» Work instruction:
Look below. Copy each line that has "true" in it.
- - - -
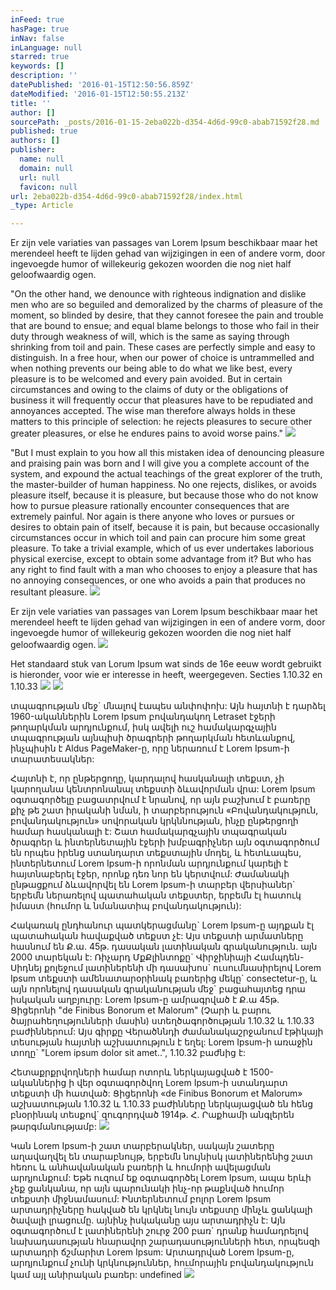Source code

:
 ```yaml
---
inFeed: true
hasPage: true
inNav: false
inLanguage: null
starred: true
keywords: []
description: ''
datePublished: '2016-01-15T12:50:56.859Z'
dateModified: '2016-01-15T12:50:55.213Z'
title: ''
author: []
sourcePath: _posts/2016-01-15-2eba022b-d354-4d6d-99c0-abab71592f28.md
published: true
authors: []
publisher:
  name: null
  domain: null
  url: null
  favicon: null
url: 2eba022b-d354-4d6d-99c0-abab71592f28/index.html
_type: Article

---
```

Er zijn vele variaties van passages van Lorem Ipsum beschikbaar maar het merendeel heeft te lijden gehad van wijzigingen in een of andere vorm, door ingevoegde humor of willekeurig gekozen woorden die nog niet half geloofwaardig ogen.

"On the other hand, we denounce with righteous indignation and dislike men who are so beguiled and demoralized by the charms of pleasure of the moment, so blinded by desire, that they cannot foresee the pain and trouble that are bound to ensue; and equal blame belongs to those who fail in their duty through weakness of will, which is the same as saying through shrinking from toil and pain. These cases are perfectly simple and easy to distinguish. In a free hour, when our power of choice is untrammelled and when nothing prevents our being able to do what we like best, every pleasure is to be welcomed and every pain avoided. But in certain circumstances and owing to the claims of duty or the obligations of business it will frequently occur that pleasures have to be repudiated and annoyances accepted. The wise man therefore always holds in these matters to this principle of selection: he rejects pleasures to secure other greater pleasures, or else he endures pains to avoid worse pains."
![](https://s3-us-west-2.amazonaws.com/the-grid-img/p/7abeae8382e3740ad83a3cd32bfed1f376246d53.gif)

"But I must explain to you how all this mistaken idea of denouncing pleasure and praising pain was born and I will give you a complete account of the system, and expound the actual teachings of the great explorer of the truth, the master-builder of human happiness. No one rejects, dislikes, or avoids pleasure itself, because it is pleasure, but because those who do not know how to pursue pleasure rationally encounter consequences that are extremely painful. Nor again is there anyone who loves or pursues or desires to obtain pain of itself, because it is pain, but because occasionally circumstances occur in which toil and pain can procure him some great pleasure. To take a trivial example, which of us ever undertakes laborious physical exercise, except to obtain some advantage from it? But who has any right to find fault with a man who chooses to enjoy a pleasure that has no annoying consequences, or one who avoids a pain that produces no resultant pleasure.
![](https://the-grid-user-content.s3-us-west-2.amazonaws.com/d5a6b392-59d8-46b8-a0d8-eb2c7e859ce6.gif)

Er zijn vele variaties van passages van Lorem Ipsum beschikbaar maar het merendeel heeft te lijden gehad van wijzigingen in een of andere vorm, door ingevoegde humor of willekeurig gekozen woorden die nog niet half geloofwaardig ogen.
![](https://the-grid-user-content.s3-us-west-2.amazonaws.com/127355ed-ba72-4a2a-8586-afe7444dedf6.jpg)

Het standaard stuk van Lorum Ipsum wat sinds de 16e eeuw wordt gebruikt is hieronder, voor wie er interesse in heeft, weergegeven. Secties 1.10.32 en 1.10.33
![](https://the-grid-user-content.s3-us-west-2.amazonaws.com/dfeb445d-b221-4a4e-8001-1d6e47903948.jpg)
![](https://the-grid-user-content.s3-us-west-2.amazonaws.com/45fc66a6-864e-4d6e-b537-b6ec9d0344f7.gif)

տպագրության մեջ\` մնալով էապես անփոփոխ: Այն հայտնի է դարձել 1960-ականներին Lorem Ipsum բովանդակող Letraset էջերի թողարկման արդյունքում, իսկ ավելի ուշ համակարգչային տպագրության այնպիսի ծրագրերի թողարկման հետևանքով, ինչպիսին է Aldus PageMaker-ը, որը ներառում է Lorem Ipsum-ի տարատեսակներ:

Հայտնի է, որ ընթերցողը, կարդալով հասկանալի տեքստ, չի կարողանա կենտրոնանալ տեքստի ձևավորման վրա: Lorem Ipsum օգտագործելը բացատրվում է նրանով, որ այն բաշխում է բառերը քիչ թե շատ իրականի նման, ի տարբերություն «Բովանդակություն, բովանդակություն» սովորական կրկննության, ինչը ընթերցողի համար հասկանալի է: Շատ համակարգչային տպագրական ծրագրեր և ինտերնետային էջերի խմբագրիչներ այն օգտագործում են որպես իրենց ստանդարտ տեքստային մոդել, և հետևապես, ինտերնետում Lorem Ipsum-ի որոնման արդյունքում կարելի է հայտնաբերել էջեր, որոնք դեռ նոր են կերտվում: Ժամանակի ընթացքում ձևավորվել են Lorem Ipsum-ի տարբեր վերսիաներ\` երբեմն ներառելով պատահական տեքստեր, երբեմն էլ հատուկ իմաստ (հումոր և նմանատիպ բովանդակություն):

Հակառակ ընդհանուր պատկերացմանը\` Lorem Ipsum-ը այդքան էլ պատահական հավաքված տեքստ չէ: Այս տեքստի արմատները հասնում են Ք.ա. 45թ. դասական լատինական գրականություն. այն 2000 տարեկան է: Ռիչարդ ՄքՔլինտոքը\` Վիրջինիայի Համպդեն-Սիդնեյ քոլեջում լատիներենի մի դասախոս\` ուսումնասիրելով Lorem Ipsum տեքստի ամենատարօրինակ բառերից մեկը\` consectetur-ը, և այն որոնելով դասական գրականության մեջ\` բացահայտեց դրա իսկական աղբյուրը: Lorem Ipsum-ը ամրագրված է Ք.ա 45թ. Ցիցերոնի "de Finibus Bonorum et Malorum" (Չարի և բարու ծայրահեղությունների մասին) ստեղծագործության 1.10.32 և 1.10.33 բաժիններում: Այս գիրքը Վերածննդի ժամանակաշրջանում էթիկայի տեսության հայտնի աշխատություն է եղել: Lorem Ipsum-ի առաջին տողը\` "Lorem ipsum dolor sit amet..", 1.10.32 բաժնից է:

Հետաքրքրվողների համար ոտորև ներկայացված է 1500-ականներից ի վեր օգտագործվող Lorem Ipsum-ի ստանդարտ տեքստի մի հատված: Ցիցերոնի «de Finibus Bonorum et Malorum» աշխատության 1.10.32 և 1.10.33 բաժինները ներկայացված են հենց բնօրինակ տեսքով\` զուգորդված 1914թ. Հ. Րաքհամի անգլերեն թարգմանությամբ:
![](https://the-grid-user-content.s3-us-west-2.amazonaws.com/4c58d106-2553-48f6-b9a8-0f540c6e7585.jpg)

Կան Lorem Ipsum-ի շատ տարբերակներ, սակայն շատերը աղավաղվել են տարաբնույթ, երբեմն նույնիսկ լատիներենից շատ հեռու և անհավանական բառերի և հումորի ավելացման արդյունքում: Եթե ուզում եք օգտագործել Lorem Ipsum, ապա երևի չեք ցանկանա, որ այն պարունակի ինչ-որ թաքնված հումոր տեքստի միջնամասում: Ինտերնետում բոլոր Lorem Ipsum արտադրիչները հակված են կրկնել նույն տեքստը մինչև ցանկալի ծավալի լրացումը. այնինչ իսկականը այս արտադրիչն է: Այն օգտագործում է լատիներենի շուրջ 200 բառ\` դրանք համադրելով նախադասության հնարավոր շարադասությունների հետ, որպեսզի արտադրի ճշմարիտ Lorem Ipsum: Արտադրված Lorem Ipsum-ը, արդյունքում չունի կրկնություններ, հումորային բովանդակություն կամ այլ անիրական բառեր:
undefined
![](https://the-grid-user-content.s3-us-west-2.amazonaws.com/23cfbd1f-43e6-4b98-96ca-370844dd6a3a.gif)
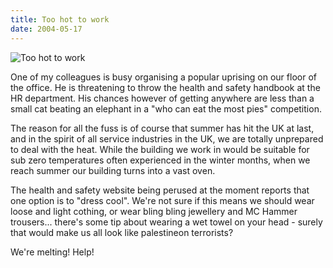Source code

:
 ```yaml
---
title: Too hot to work
date: 2004-05-17
---
```


![Too hot to work](https://source.unsplash.com/di8ognBauG0/1600x900)

One of my colleagues is busy organising a popular uprising on our floor of the office. He is threatening to throw the health and safety handbook at the HR department. His chances however of getting anywhere are less than a small cat beating an elephant in a "who can eat the most pies" competition.

The reason for all the fuss is of course that summer has hit the UK at last, and in the spirit of all service industries in the UK, we are totally unprepared to deal with the heat. While the building we work in would be suitable for sub zero temperatures often experienced in the winter months, when we reach summer our building turns into a vast oven.

The health and safety website being perused at the moment reports that one option is to "dress cool". We're not sure if this means we should wear loose and light cothing, or wear bling bling jewellery and MC Hammer trousers... there's some tip about wearing a wet towel on your head - surely that would make us all look like palestineon terrorists?

We're melting! Help!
- - - -
» Response for this exercise:
inFeed: true
hasPage: true
starred: true
published: true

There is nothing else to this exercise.